### Work request
Tally the lines in the entries where the string "result" appears, and write only the total.

_ _ _ _ _ _ _

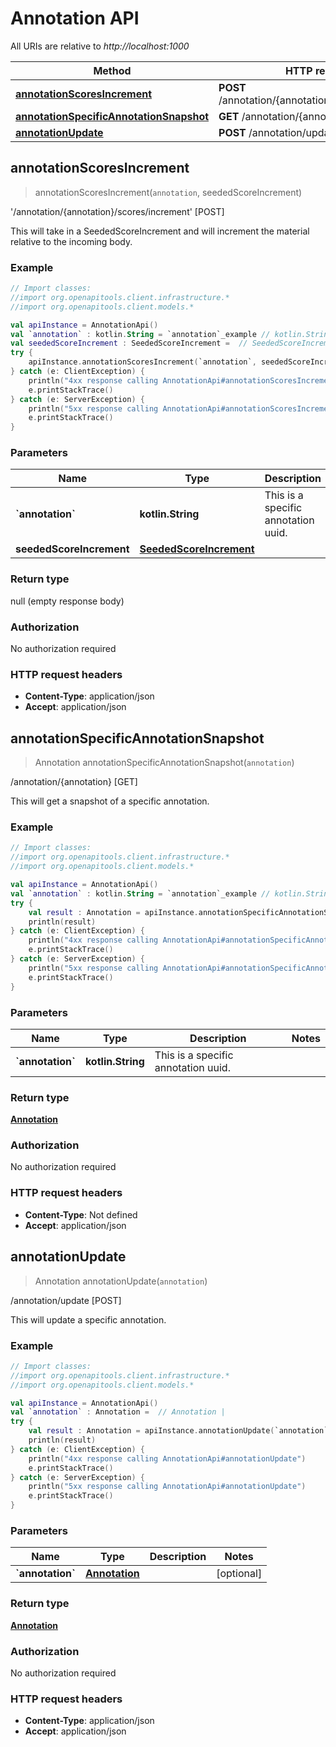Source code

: # Annotation API

All URIs are relative to *http://localhost:1000*

Method | HTTP request | Description
------------- | ------------- | -------------
[**annotationScoresIncrement**](#annotationscoresincrement) | **POST** /annotation/\{annotation\}/scores/increment | &#39;/annotation/\{annotation\}/scores/increment&#39; [POST]
[**annotationSpecificAnnotationSnapshot**](#annotationspecificannotationsnapshot) | **GET** /annotation/\{annotation\} | /annotation/\{annotation\} [GET]
[**annotationUpdate**](#annotationupdate) | **POST** /annotation/update | /annotation/update [POST]


<a id="annotationScoresIncrement"></a>
## **annotationScoresIncrement**
> annotationScoresIncrement(`annotation`, seededScoreIncrement)

&#39;/annotation/\{annotation\}/scores/increment&#39; [POST]

This will take in a SeededScoreIncrement and will increment the material relative to the incoming body.

### Example
```kotlin
// Import classes:
//import org.openapitools.client.infrastructure.*
//import org.openapitools.client.models.*

val apiInstance = AnnotationApi()
val `annotation` : kotlin.String = `annotation`_example // kotlin.String | This is a specific annotation uuid.
val seededScoreIncrement : SeededScoreIncrement =  // SeededScoreIncrement | 
try {
    apiInstance.annotationScoresIncrement(`annotation`, seededScoreIncrement)
} catch (e: ClientException) {
    println("4xx response calling AnnotationApi#annotationScoresIncrement")
    e.printStackTrace()
} catch (e: ServerException) {
    println("5xx response calling AnnotationApi#annotationScoresIncrement")
    e.printStackTrace()
}
```

### Parameters

Name | Type | Description  | Notes
------------- | ------------- | ------------- | -------------
 **&#x60;annotation&#x60;** | **kotlin.String**| This is a specific annotation uuid. |
 **seededScoreIncrement** | [**SeededScoreIncrement**](../models/SeededScoreIncrement)|  | [optional]

### Return type

null (empty response body)

### Authorization

No authorization required

### HTTP request headers

 - **Content-Type**: application/json
 - **Accept**: application/json

<a id="annotationSpecificAnnotationSnapshot"></a>
## **annotationSpecificAnnotationSnapshot**
> Annotation annotationSpecificAnnotationSnapshot(`annotation`)

/annotation/\{annotation\} [GET]

This will get a snapshot of a specific annotation.

### Example
```kotlin
// Import classes:
//import org.openapitools.client.infrastructure.*
//import org.openapitools.client.models.*

val apiInstance = AnnotationApi()
val `annotation` : kotlin.String = `annotation`_example // kotlin.String | This is a specific annotation uuid.
try {
    val result : Annotation = apiInstance.annotationSpecificAnnotationSnapshot(`annotation`)
    println(result)
} catch (e: ClientException) {
    println("4xx response calling AnnotationApi#annotationSpecificAnnotationSnapshot")
    e.printStackTrace()
} catch (e: ServerException) {
    println("5xx response calling AnnotationApi#annotationSpecificAnnotationSnapshot")
    e.printStackTrace()
}
```

### Parameters

Name | Type | Description  | Notes
------------- | ------------- | ------------- | -------------
 **&#x60;annotation&#x60;** | **kotlin.String**| This is a specific annotation uuid. |

### Return type

[**Annotation**](../models/Annotation)

### Authorization

No authorization required

### HTTP request headers

 - **Content-Type**: Not defined
 - **Accept**: application/json

<a id="annotationUpdate"></a>
## **annotationUpdate**
> Annotation annotationUpdate(`annotation`)

/annotation/update [POST]

This will update a specific annotation.

### Example
```kotlin
// Import classes:
//import org.openapitools.client.infrastructure.*
//import org.openapitools.client.models.*

val apiInstance = AnnotationApi()
val `annotation` : Annotation =  // Annotation | 
try {
    val result : Annotation = apiInstance.annotationUpdate(`annotation`)
    println(result)
} catch (e: ClientException) {
    println("4xx response calling AnnotationApi#annotationUpdate")
    e.printStackTrace()
} catch (e: ServerException) {
    println("5xx response calling AnnotationApi#annotationUpdate")
    e.printStackTrace()
}
```

### Parameters

Name | Type | Description  | Notes
------------- | ------------- | ------------- | -------------
 **&#x60;annotation&#x60;** | [**Annotation**](../models/Annotation)|  | [optional]

### Return type

[**Annotation**](../models/Annotation)

### Authorization

No authorization required

### HTTP request headers

 - **Content-Type**: application/json
 - **Accept**: application/json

_ _ _ _ _ _ _

### Completed exercise
4